## DATA PROVIDED
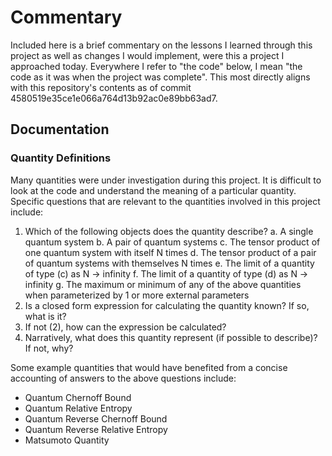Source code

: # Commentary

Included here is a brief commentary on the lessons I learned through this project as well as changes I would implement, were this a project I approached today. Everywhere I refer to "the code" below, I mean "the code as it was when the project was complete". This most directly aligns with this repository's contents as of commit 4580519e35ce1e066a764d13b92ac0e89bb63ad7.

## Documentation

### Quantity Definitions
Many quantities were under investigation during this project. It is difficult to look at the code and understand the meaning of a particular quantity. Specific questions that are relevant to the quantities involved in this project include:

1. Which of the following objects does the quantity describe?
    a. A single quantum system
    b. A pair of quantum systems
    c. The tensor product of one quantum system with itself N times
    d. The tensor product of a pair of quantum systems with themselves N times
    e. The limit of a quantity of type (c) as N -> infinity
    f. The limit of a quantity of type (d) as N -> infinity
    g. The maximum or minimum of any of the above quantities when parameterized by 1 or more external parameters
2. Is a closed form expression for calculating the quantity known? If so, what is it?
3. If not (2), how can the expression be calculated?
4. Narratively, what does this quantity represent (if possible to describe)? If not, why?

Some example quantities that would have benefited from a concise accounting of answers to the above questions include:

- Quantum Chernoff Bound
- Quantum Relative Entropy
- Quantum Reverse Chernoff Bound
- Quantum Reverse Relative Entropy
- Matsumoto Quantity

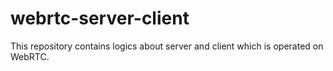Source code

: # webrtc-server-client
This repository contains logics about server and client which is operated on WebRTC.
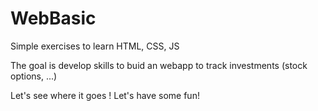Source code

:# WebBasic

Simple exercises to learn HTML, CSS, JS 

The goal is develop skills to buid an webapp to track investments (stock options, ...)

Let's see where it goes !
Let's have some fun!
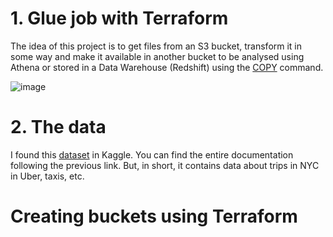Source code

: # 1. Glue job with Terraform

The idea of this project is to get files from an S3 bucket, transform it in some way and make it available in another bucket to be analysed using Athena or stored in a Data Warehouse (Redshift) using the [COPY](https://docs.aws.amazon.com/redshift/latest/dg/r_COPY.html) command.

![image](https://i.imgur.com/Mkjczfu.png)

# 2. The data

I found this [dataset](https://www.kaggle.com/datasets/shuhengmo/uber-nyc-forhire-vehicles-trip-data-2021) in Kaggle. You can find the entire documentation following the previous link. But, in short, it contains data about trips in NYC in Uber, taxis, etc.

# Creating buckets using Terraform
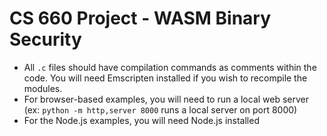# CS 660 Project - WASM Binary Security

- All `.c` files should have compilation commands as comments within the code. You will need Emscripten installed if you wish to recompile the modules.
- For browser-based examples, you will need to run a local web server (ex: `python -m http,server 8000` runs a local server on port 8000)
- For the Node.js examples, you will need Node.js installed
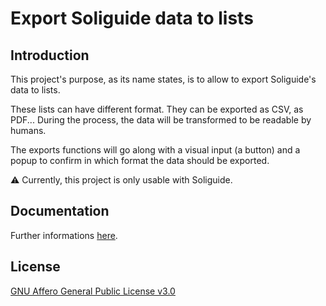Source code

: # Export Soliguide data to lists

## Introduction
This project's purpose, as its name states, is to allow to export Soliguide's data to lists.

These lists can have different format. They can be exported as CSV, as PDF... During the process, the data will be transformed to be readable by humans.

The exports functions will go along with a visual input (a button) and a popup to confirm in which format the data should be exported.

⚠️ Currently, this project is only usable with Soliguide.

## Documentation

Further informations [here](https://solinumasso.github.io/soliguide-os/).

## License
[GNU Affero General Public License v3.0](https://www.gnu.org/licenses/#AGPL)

## EXERCISE BRIEF
Gather all lines from the records above in which "that" appears.

## FINISHED TASK
Many quantities were under investigation during this project. It is difficult to look at the code and understand the meaning of a particular quantity. Specific questions that are relevant to the quantities involved in this project include:
Some example quantities that would have benefited from a concise accounting of answers to the above questions include:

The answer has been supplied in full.